## ACTION ITEM
Using the listing below, retype exactly the lines starting at the one with "操纵者在接近这样的人时会和他" and ending at the one with "当一个人在孤独和没有精神支柱的情况下，就很容易被心理操控。⚠️换句话说，", and include both.

## RECORDS PROVIDED

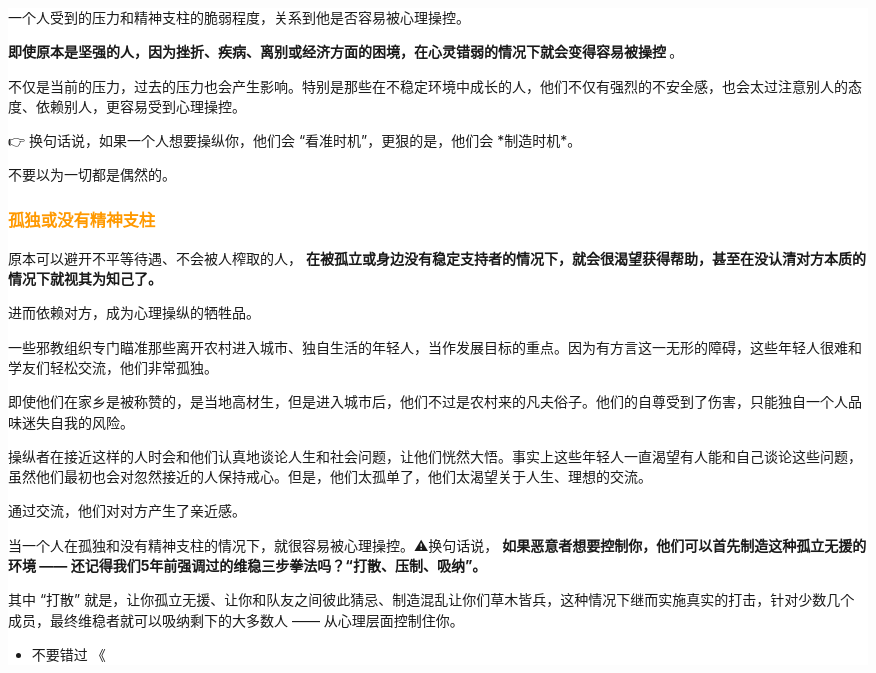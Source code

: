   </p>
  <p class="graf graf--p">
   一个人受到的压力和精神支柱的脆弱程度，关系到他是否容易被心理操控。
  </p>
  <p class="graf graf--p">
   <strong class="markup--strong markup--p-strong">
    即使原本是坚强的人，因为挫折、疾病、离别或经济方面的困境，在心灵错弱的情况下就会变得容易被操控
   </strong>
   。
  </p>
  <p class="graf graf--p">
   不仅是当前的压力，过去的压力也会产生影响。特别是那些在不稳定环境中成长的人，他们不仅有强烈的不安全感，也会太过注意别人的态度、依赖别人，更容易受到心理操控。
  </p>
  <p class="graf graf--p">
   👉 换句话说，如果一个人想要操纵你，他们会 “看准时机”，更狠的是，他们会 *制造时机*。
  </p>
  <p class="graf graf--p">
   不要以为一切都是偶然的。
  </p>
  <h3 class="graf graf--p">
   <span style="color: #ff9900;">
    <strong class="markup--strong markup--p-strong">
     孤独或没有精神支柱
    </strong>
   </span>
  </h3>
  <p class="graf graf--p">
   原本可以避开不平等待遇、不会被人榨取的人，
   <strong class="markup--strong markup--p-strong">
    在被孤立或身边没有稳定支持者的情况下，就会很渴望获得帮助，甚至在没认清对方本质的情况下就视其为知己了。
   </strong>
  </p>
  <p class="graf graf--p">
   进而依赖对方，成为心理操纵的牺牲品。
  </p>
  <p class="graf graf--p">
   一些邪教组织专门瞄准那些离开农村进入城市、独自生活的年轻人，当作发展目标的重点。因为有方言这一无形的障碍，这些年轻人很难和学友们轻松交流，他们非常孤独。
  </p>
  <p class="graf graf--p">
   即使他们在家乡是被称赞的，是当地高材生，但是进入城市后，他们不过是农村来的凡夫俗子。他们的自尊受到了伤害，只能独自一个人品味迷失自我的风险。
  </p>
  <p class="graf graf--p">
   操纵者在接近这样的人时会和他们认真地谈论人生和社会问题，让他们恍然大悟。事实上这些年轻人一直渴望有人能和自己谈论这些问题，虽然他们最初也会对忽然接近的人保持戒心。但是，他们太孤单了，他们太渴望关于人生、理想的交流。
  </p>
  <p class="graf graf--p">
   通过交流，他们对对方产生了亲近感。
  </p>
  <p class="graf graf--p">
   当一个人在孤独和没有精神支柱的情况下，就很容易被心理操控。⚠️换句话说，
   <strong class="markup--strong markup--p-strong">
    如果恶意者想要控制你，他们可以首先制造这种孤立无援的环境 —— 还记得我们5年前强调过的维稳三步拳法吗？“打散、压制、吸纳”。
   </strong>
  </p>
  <p class="graf graf--p">
   其中 “打散” 就是，让你孤立无援、让你和队友之间彼此猜忌、制造混乱让你们草木皆兵，这种情况下继而实施真实的打击，针对少数几个成员，最终维稳者就可以吸纳剩下的大多数人 —— 从心理层面控制住你。
  </p>
  <ul class="postList">
   <li class="graf graf--li">
    不要错过 《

## WORKED SOLUTION
   操纵者在接近这样的人时会和他们认真地谈论人生和社会问题，让他们恍然大悟。事实上这些年轻人一直渴望有人能和自己谈论这些问题，虽然他们最初也会对忽然接近的人保持戒心。但是，他们太孤单了，他们太渴望关于人生、理想的交流。
  </p>
  <p class="graf graf--p">
   通过交流，他们对对方产生了亲近感。
  </p>
  <p class="graf graf--p">
   当一个人在孤独和没有精神支柱的情况下，就很容易被心理操控。⚠️换句话说，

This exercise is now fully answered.